> **Task to complete**: Your answer must be the full listing, reproduced word for word.
----------------
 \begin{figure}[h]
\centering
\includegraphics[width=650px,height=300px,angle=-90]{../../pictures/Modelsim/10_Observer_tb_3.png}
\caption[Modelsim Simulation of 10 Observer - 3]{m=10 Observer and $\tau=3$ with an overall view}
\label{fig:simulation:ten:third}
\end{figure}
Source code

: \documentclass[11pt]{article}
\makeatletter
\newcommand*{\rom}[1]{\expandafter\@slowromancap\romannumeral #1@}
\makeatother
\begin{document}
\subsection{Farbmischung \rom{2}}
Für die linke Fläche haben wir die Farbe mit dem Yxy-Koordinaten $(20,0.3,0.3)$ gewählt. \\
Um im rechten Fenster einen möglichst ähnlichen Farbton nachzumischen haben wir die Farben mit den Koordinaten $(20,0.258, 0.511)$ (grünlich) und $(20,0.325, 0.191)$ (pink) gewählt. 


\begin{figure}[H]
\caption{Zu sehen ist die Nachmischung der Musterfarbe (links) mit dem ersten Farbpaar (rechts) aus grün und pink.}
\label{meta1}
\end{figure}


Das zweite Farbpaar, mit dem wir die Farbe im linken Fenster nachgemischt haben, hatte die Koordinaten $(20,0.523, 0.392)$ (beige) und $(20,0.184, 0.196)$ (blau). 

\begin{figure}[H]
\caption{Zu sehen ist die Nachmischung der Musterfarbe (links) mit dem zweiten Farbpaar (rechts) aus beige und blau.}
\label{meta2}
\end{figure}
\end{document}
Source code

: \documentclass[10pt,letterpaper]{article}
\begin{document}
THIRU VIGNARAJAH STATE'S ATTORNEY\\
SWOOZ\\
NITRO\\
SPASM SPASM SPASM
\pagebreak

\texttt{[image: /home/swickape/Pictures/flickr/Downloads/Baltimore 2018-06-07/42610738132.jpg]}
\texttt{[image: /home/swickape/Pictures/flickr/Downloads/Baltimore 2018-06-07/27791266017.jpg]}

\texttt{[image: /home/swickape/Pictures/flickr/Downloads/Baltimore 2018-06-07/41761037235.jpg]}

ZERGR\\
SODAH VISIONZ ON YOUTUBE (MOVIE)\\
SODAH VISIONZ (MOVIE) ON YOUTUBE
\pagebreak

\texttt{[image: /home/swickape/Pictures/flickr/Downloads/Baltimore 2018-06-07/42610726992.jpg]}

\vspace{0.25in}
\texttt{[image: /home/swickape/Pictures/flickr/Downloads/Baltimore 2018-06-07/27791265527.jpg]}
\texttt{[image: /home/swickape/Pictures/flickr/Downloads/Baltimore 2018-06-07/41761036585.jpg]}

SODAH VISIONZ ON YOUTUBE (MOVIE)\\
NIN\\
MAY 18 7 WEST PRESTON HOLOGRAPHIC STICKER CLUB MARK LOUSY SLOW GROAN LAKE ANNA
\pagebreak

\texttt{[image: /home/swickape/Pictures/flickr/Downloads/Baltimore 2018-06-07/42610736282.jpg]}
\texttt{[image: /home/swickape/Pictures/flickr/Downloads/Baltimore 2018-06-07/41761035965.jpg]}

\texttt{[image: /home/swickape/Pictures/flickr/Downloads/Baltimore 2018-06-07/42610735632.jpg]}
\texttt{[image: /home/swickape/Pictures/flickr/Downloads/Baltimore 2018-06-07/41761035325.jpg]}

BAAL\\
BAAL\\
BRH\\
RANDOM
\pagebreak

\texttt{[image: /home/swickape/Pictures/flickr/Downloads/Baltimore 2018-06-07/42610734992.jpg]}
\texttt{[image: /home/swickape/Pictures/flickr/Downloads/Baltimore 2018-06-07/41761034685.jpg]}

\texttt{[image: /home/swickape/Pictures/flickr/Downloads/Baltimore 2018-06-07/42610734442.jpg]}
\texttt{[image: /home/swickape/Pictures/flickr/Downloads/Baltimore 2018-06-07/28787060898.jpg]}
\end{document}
----------------
> **Your response**:
 \begin{figure}[h]
\centering
\includegraphics[width=650px,height=300px,angle=-90]{../../pictures/Modelsim/10_Observer_tb_3.png}
\caption[Modelsim Simulation of 10 Observer - 3]{m=10 Observer and $\tau=3$ with an overall view}
\label{fig:simulation:ten:third}
\end{figure}
Source code

: \documentclass[11pt]{article}
\makeatletter
\newcommand*{\rom}[1]{\expandafter\@slowromancap\romannumeral #1@}
\makeatother
\begin{document}
\subsection{Farbmischung \rom{2}}
Für die linke Fläche haben wir die Farbe mit dem Yxy-Koordinaten $(20,0.3,0.3)$ gewählt. \\
Um im rechten Fenster einen möglichst ähnlichen Farbton nachzumischen haben wir die Farben mit den Koordinaten $(20,0.258, 0.511)$ (grünlich) und $(20,0.325, 0.191)$ (pink) gewählt. 


\begin{figure}[H]
\caption{Zu sehen ist die Nachmischung der Musterfarbe (links) mit dem ersten Farbpaar (rechts) aus grün und pink.}
\label{meta1}
\end{figure}


Das zweite Farbpaar, mit dem wir die Farbe im linken Fenster nachgemischt haben, hatte die Koordinaten $(20,0.523, 0.392)$ (beige) und $(20,0.184, 0.196)$ (blau). 

\begin{figure}[H]
\caption{Zu sehen ist die Nachmischung der Musterfarbe (links) mit dem zweiten Farbpaar (rechts) aus beige und blau.}
\label{meta2}
\end{figure}
\end{document}
Source code

: \documentclass[10pt,letterpaper]{article}
\begin{document}
THIRU VIGNARAJAH STATE'S ATTORNEY\\
SWOOZ\\
NITRO\\
SPASM SPASM SPASM
\pagebreak

\texttt{[image: /home/swickape/Pictures/flickr/Downloads/Baltimore 2018-06-07/42610738132.jpg]}
\texttt{[image: /home/swickape/Pictures/flickr/Downloads/Baltimore 2018-06-07/27791266017.jpg]}

\texttt{[image: /home/swickape/Pictures/flickr/Downloads/Baltimore 2018-06-07/41761037235.jpg]}

ZERGR\\
SODAH VISIONZ ON YOUTUBE (MOVIE)\\
SODAH VISIONZ (MOVIE) ON YOUTUBE
\pagebreak

\texttt{[image: /home/swickape/Pictures/flickr/Downloads/Baltimore 2018-06-07/42610726992.jpg]}

\vspace{0.25in}
\texttt{[image: /home/swickape/Pictures/flickr/Downloads/Baltimore 2018-06-07/27791265527.jpg]}
\texttt{[image: /home/swickape/Pictures/flickr/Downloads/Baltimore 2018-06-07/41761036585.jpg]}

SODAH VISIONZ ON YOUTUBE (MOVIE)\\
NIN\\
MAY 18 7 WEST PRESTON HOLOGRAPHIC STICKER CLUB MARK LOUSY SLOW GROAN LAKE ANNA
\pagebreak

\texttt{[image: /home/swickape/Pictures/flickr/Downloads/Baltimore 2018-06-07/42610736282.jpg]}
\texttt{[image: /home/swickape/Pictures/flickr/Downloads/Baltimore 2018-06-07/41761035965.jpg]}

\texttt{[image: /home/swickape/Pictures/flickr/Downloads/Baltimore 2018-06-07/42610735632.jpg]}
\texttt{[image: /home/swickape/Pictures/flickr/Downloads/Baltimore 2018-06-07/41761035325.jpg]}

BAAL\\
BAAL\\
BRH\\
RANDOM
\pagebreak

\texttt{[image: /home/swickape/Pictures/flickr/Downloads/Baltimore 2018-06-07/42610734992.jpg]}
\texttt{[image: /home/swickape/Pictures/flickr/Downloads/Baltimore 2018-06-07/41761034685.jpg]}

\texttt{[image: /home/swickape/Pictures/flickr/Downloads/Baltimore 2018-06-07/42610734442.jpg]}
\texttt{[image: /home/swickape/Pictures/flickr/Downloads/Baltimore 2018-06-07/28787060898.jpg]}
\end{document}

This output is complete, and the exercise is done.